**PROBLEM**
Retrieve all lines below that have the string "home".

**EXTRACTED ENTRIES**

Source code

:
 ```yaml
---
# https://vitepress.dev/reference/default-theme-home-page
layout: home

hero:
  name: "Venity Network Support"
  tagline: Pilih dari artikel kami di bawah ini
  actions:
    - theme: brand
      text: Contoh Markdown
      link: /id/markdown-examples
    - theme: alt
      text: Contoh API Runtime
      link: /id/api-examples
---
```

**SOLUTION FOR THIS EXERCISE**
# https://vitepress.dev/reference/default-theme-home-page
layout: home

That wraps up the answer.